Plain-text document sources
▶
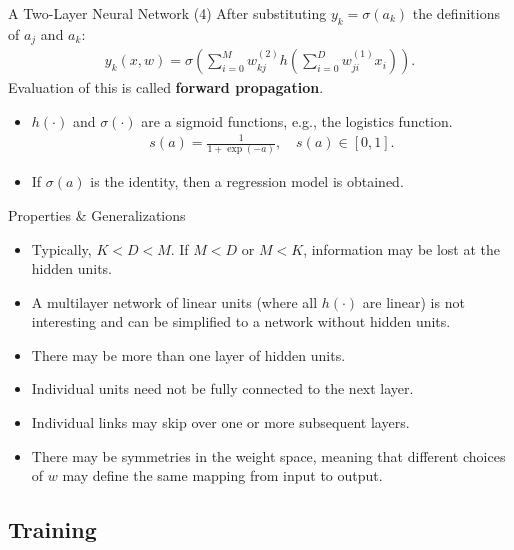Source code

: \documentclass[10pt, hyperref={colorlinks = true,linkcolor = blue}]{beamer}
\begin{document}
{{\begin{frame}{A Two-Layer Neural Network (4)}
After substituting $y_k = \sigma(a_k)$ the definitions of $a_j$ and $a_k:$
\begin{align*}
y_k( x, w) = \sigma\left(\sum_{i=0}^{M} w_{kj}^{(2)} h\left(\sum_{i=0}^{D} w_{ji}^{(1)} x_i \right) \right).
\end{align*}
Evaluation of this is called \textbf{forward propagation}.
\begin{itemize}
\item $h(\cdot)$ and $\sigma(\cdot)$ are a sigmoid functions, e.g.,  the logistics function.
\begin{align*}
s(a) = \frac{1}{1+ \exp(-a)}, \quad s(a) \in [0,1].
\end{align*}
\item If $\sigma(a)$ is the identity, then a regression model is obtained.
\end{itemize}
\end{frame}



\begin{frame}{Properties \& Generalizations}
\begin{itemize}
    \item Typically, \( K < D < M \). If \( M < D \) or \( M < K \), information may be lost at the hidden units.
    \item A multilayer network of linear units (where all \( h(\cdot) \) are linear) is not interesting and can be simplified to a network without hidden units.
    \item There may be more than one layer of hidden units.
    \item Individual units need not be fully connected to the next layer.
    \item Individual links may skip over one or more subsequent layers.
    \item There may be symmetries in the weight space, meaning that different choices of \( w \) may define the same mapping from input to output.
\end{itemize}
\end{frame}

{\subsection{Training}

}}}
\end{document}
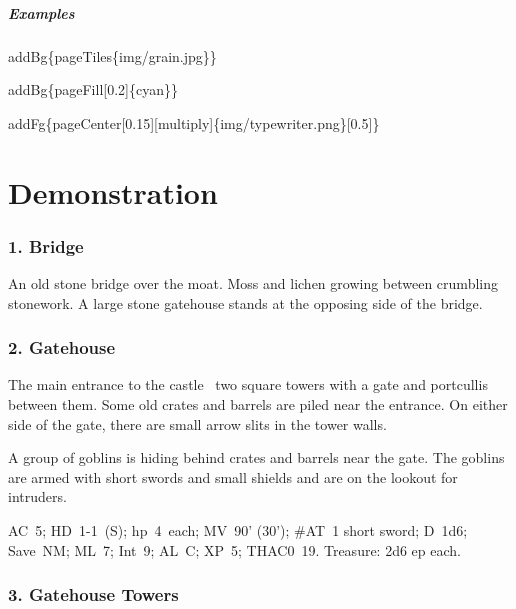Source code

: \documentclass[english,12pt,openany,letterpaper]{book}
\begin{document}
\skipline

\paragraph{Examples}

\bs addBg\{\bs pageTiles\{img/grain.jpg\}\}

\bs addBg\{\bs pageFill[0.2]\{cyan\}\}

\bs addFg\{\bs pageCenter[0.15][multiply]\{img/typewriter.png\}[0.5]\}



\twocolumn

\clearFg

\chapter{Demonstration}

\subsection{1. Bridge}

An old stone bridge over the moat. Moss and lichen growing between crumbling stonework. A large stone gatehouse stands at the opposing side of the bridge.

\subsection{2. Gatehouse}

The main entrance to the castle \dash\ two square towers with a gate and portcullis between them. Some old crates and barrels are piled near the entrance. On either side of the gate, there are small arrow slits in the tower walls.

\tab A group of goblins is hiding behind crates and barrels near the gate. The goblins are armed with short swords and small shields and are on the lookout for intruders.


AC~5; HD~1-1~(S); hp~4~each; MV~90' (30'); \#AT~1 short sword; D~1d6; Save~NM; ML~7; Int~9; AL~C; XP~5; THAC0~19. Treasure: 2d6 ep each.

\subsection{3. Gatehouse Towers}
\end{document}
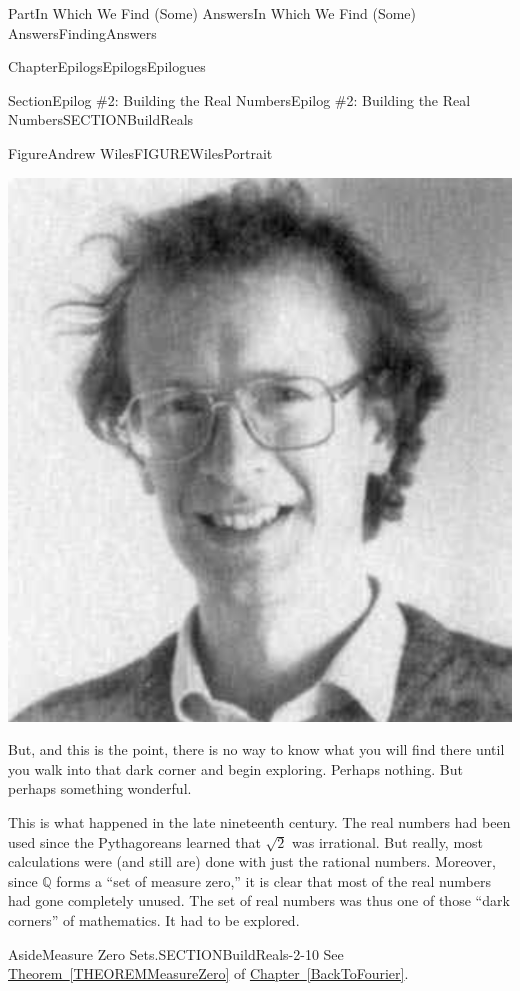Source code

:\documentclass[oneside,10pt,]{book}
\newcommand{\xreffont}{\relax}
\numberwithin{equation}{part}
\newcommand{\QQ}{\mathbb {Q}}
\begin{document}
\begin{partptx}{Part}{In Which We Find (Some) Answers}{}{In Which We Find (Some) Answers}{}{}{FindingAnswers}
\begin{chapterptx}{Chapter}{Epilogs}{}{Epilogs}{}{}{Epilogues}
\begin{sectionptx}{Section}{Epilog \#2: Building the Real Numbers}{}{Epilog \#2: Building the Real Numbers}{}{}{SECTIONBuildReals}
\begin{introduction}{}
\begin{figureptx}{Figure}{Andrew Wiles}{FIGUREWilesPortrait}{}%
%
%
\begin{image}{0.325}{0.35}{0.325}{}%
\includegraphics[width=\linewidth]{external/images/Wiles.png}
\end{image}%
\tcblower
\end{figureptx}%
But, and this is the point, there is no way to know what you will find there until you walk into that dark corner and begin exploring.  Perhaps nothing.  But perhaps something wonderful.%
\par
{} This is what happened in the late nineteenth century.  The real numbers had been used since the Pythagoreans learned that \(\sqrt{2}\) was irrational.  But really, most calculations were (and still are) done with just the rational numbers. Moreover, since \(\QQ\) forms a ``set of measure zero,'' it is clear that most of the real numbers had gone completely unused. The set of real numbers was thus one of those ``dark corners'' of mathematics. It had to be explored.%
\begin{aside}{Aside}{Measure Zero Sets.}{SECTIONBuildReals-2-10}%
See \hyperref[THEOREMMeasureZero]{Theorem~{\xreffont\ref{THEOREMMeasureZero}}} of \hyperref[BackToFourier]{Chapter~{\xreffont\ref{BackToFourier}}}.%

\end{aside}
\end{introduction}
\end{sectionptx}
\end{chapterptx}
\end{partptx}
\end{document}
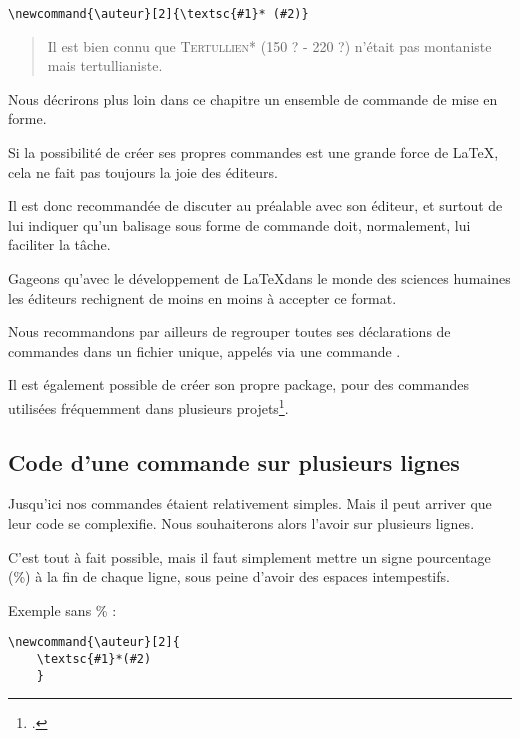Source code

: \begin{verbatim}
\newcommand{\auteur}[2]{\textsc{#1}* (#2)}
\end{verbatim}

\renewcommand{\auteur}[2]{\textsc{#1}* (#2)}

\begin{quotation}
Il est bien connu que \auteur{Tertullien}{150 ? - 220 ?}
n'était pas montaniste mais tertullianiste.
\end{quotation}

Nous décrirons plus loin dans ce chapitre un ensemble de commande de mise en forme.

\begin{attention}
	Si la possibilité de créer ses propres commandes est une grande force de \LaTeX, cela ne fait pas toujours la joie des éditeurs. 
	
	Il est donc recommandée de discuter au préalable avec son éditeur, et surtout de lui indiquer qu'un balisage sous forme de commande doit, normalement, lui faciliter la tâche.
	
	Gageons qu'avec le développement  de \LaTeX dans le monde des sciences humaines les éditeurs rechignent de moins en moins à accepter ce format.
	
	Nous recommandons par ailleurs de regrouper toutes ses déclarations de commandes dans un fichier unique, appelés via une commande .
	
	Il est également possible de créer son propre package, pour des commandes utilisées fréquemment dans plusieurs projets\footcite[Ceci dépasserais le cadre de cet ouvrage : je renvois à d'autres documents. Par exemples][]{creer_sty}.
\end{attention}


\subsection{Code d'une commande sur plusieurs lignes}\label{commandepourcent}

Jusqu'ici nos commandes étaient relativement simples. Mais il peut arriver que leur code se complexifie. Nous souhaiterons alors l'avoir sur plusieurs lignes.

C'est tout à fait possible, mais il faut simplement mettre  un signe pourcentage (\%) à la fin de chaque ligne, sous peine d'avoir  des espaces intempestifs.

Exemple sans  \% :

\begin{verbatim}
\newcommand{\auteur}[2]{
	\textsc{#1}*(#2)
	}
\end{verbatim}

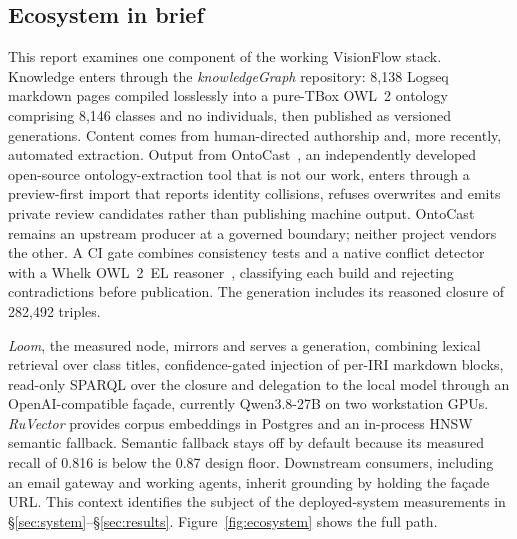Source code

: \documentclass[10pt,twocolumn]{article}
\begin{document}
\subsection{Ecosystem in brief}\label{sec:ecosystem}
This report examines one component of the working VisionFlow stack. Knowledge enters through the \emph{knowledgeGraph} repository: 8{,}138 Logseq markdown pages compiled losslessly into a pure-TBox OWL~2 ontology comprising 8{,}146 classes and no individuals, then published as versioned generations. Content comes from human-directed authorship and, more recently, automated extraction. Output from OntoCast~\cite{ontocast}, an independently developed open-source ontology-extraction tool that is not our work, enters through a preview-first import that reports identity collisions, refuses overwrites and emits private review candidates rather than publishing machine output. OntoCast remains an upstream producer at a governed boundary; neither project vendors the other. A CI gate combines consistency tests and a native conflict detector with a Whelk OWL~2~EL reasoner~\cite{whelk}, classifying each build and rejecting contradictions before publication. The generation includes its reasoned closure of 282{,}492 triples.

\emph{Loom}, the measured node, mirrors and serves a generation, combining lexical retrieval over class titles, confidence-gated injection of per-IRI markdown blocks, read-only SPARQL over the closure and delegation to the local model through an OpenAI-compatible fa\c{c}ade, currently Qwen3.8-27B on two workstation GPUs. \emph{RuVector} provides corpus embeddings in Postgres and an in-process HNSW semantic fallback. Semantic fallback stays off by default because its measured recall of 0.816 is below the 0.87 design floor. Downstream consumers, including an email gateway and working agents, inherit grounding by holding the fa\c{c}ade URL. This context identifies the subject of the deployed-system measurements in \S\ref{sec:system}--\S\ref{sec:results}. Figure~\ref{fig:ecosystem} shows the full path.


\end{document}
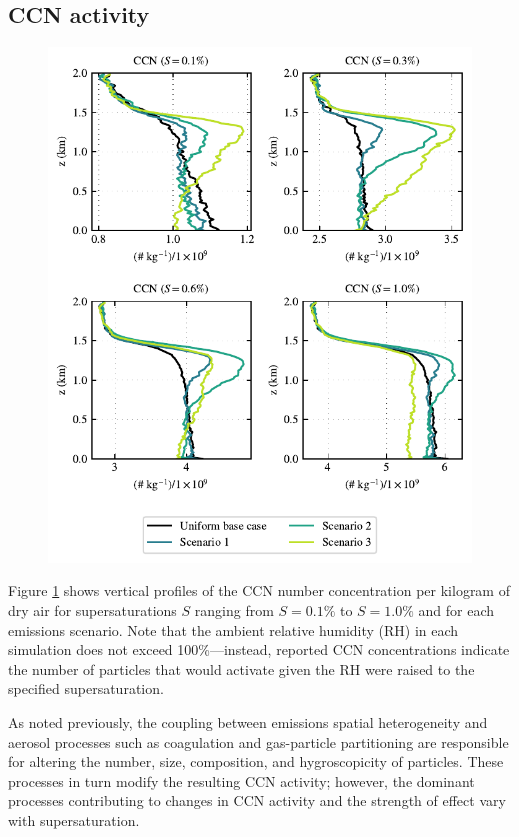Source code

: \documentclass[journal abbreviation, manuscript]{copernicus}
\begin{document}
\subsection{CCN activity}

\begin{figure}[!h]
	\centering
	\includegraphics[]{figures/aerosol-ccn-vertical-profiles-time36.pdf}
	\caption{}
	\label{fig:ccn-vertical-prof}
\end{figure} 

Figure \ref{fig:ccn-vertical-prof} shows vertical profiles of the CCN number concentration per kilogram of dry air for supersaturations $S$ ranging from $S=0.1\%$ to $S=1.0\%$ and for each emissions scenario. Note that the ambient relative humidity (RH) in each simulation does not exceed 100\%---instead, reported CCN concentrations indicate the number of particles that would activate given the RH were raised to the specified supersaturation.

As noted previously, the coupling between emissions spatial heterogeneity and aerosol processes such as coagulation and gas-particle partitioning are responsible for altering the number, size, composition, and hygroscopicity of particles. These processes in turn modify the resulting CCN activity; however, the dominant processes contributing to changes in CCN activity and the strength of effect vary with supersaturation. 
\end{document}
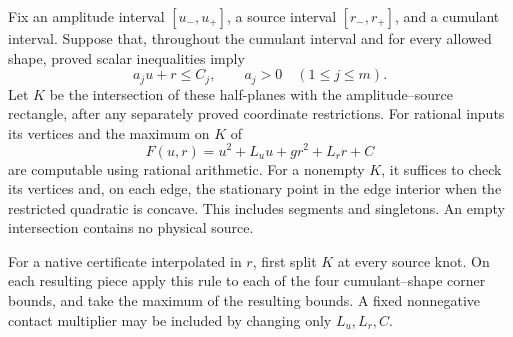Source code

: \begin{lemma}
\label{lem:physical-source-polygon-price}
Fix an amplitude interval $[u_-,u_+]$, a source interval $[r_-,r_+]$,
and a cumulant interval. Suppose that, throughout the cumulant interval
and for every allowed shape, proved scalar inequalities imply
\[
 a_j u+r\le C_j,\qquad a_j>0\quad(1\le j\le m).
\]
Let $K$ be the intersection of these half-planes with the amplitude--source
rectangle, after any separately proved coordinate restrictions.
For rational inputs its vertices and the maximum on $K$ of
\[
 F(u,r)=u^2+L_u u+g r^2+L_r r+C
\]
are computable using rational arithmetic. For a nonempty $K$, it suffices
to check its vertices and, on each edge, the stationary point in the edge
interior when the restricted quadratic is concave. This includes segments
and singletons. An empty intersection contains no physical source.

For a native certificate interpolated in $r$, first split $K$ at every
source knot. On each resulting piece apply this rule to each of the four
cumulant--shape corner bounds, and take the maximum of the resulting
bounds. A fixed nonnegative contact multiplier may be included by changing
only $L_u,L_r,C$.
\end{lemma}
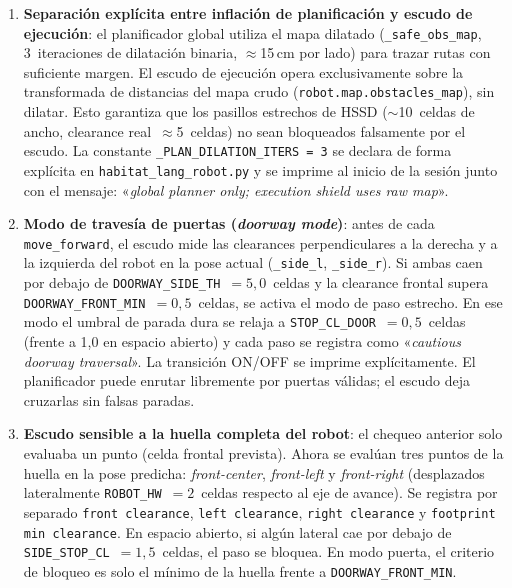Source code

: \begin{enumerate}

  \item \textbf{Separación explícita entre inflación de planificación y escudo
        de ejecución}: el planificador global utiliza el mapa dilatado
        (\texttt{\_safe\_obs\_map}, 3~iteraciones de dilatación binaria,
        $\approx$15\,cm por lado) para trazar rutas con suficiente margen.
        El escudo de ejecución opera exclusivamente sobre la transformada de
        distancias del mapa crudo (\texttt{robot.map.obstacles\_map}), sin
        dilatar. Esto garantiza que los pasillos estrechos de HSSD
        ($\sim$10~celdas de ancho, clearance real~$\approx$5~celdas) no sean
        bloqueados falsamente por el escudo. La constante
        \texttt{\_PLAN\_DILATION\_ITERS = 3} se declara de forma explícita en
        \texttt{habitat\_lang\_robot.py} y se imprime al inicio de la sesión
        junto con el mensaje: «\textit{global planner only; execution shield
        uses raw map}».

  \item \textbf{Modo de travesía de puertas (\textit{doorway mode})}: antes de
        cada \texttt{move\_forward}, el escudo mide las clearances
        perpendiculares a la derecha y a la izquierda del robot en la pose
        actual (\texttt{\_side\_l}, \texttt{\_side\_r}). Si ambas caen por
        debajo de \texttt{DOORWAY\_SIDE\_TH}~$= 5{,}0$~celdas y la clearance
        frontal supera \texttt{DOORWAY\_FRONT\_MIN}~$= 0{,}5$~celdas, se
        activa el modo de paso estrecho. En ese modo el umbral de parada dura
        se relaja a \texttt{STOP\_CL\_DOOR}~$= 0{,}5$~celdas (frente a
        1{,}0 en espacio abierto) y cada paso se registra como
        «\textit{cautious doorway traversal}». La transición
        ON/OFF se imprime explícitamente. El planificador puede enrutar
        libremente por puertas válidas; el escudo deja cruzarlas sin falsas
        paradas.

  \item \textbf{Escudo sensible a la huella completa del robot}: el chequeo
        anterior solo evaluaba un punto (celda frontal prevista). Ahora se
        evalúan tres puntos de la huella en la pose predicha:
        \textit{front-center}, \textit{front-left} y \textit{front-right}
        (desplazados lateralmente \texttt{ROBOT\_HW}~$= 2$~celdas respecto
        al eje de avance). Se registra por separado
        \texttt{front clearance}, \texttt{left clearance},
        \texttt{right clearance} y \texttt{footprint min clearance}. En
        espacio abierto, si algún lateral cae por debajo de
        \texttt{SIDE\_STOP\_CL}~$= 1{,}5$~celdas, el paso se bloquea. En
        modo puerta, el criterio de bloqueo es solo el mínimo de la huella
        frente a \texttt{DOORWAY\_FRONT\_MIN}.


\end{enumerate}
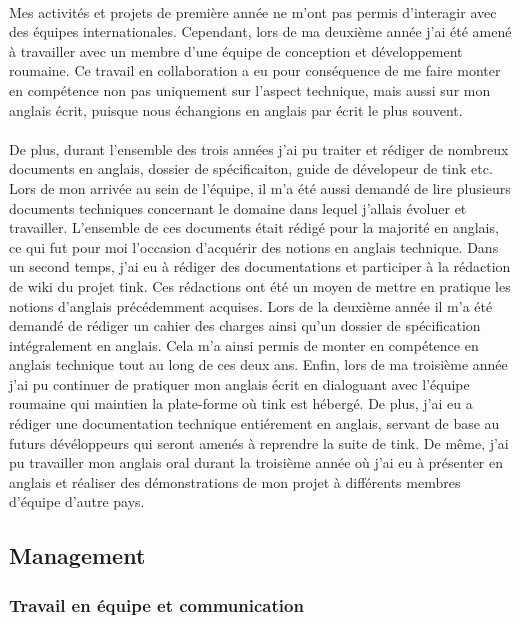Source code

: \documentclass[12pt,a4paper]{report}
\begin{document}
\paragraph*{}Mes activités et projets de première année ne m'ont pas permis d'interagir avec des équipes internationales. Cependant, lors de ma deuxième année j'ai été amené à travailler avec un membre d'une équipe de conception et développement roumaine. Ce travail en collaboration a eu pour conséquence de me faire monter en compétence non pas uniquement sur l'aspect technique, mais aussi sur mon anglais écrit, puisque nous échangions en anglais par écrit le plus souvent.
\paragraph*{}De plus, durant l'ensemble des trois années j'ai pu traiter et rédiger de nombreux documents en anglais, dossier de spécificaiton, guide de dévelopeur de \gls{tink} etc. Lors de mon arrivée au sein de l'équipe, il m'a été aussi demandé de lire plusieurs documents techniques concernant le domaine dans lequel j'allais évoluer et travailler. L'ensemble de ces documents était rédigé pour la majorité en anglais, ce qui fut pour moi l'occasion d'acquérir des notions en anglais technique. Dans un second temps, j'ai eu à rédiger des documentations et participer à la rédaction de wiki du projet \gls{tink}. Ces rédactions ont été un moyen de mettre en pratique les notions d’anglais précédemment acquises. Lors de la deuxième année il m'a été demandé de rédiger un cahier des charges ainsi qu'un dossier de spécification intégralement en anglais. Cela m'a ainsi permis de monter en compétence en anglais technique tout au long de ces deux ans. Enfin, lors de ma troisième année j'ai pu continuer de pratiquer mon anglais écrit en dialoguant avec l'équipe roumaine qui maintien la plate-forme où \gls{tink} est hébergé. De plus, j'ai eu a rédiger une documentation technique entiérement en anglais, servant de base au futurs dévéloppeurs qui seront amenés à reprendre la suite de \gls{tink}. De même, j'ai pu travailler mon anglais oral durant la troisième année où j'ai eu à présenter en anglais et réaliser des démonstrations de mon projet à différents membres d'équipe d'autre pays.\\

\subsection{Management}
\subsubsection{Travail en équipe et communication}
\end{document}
◀
PROBLEM REQUIREMENTS:
Check every line of the records above for the string "interval". Copy those that hold it.

REPLY TO THE EXERCISE:
Fix an amplitude interval $[u_-,u_+]$, a source interval $[r_-,r_+]$,
and a cumulant interval. Suppose that, throughout the cumulant interval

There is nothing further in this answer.